Endlich wurde Ferdinand von Schirachs Prozessdrama "Terror" auch im öffentlich-rechtlichen Auftrag gesendet.

Ein deutscher Kampfpilot hat einen Lufthansa-Airbus abgeschossen, um, wie er meint, schlimmeres Unheil abzuwenden. Jetzt wird ihm der Prozess gemacht. Schuldig? Staatsanwältin (Martina Gedeck) und Verteidiger (Lars Eidinger) ringen um Lufthoheit im Gerichtssaal.

Foto: ORF/Degeto/Julia Terjung

Nie ward Graueres gesehen als diese Berliner Prozessbühne.
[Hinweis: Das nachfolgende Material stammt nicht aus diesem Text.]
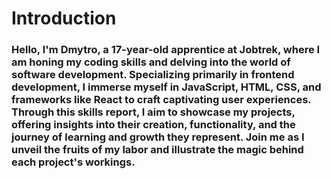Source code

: # Introduction

### Hello, I'm Dmytro, a 17-year-old apprentice at Jobtrek, where I am honing my coding skills and delving into the world of software development. Specializing primarily in frontend development, I immerse myself in JavaScript, HTML, CSS, and frameworks like React to craft captivating user experiences. Through this skills report, I aim to showcase my projects, offering insights into their creation, functionality, and the journey of learning and growth they represent. Join me as I unveil the fruits of my labor and illustrate the magic behind each project's workings.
Nietenlöcher perforieren den Beton. Die Gesichter der Prozessteilnehmer gehören Menschen, die verdorbenen Fisch genossen haben. Hinter dem Richter und seinen Beisitzern entfaltet der Reichstag seine fahle, unwirkliche Pracht. Unwillkürlich denkt man an den Film "Der Untergang".

Wird jetzt wohl Bruno Ganz in den Zeugenstand gerufen? Wird er vor Zorn überkochen und mit greiser Zitterhand ein paar Bleistifte zerbrechen? Es geht dann sehr viel gesitteter zur Sache.

Foto: ORF/Degeto/Julia Terjung

Der Pilot, dem die Staatsanwältin Selbstherrlichkeit unterstellt, wirkt ethisch gefestigt. Auch der Herr Verteidiger kriegt sich nach gewissen Anfangsschwierigkeiten wieder ein ("Ich stehe lieber!" – Richter: "Na, wenn es der Würde des Gerichts dienlich ist!").

Foto: ORF/Degeto/Julia Terjung

Als unsichtbarer Schirmherr schlüpfte Gott Morpheus in den Saal. Er streute den Zuschauern vor den Fernsehern mit anmutiger Geste sehr viel Sand in die Augen. Doch halt: aufgewacht! Auf Inserts wurden Nummern für die Abstimmung eingeblendet.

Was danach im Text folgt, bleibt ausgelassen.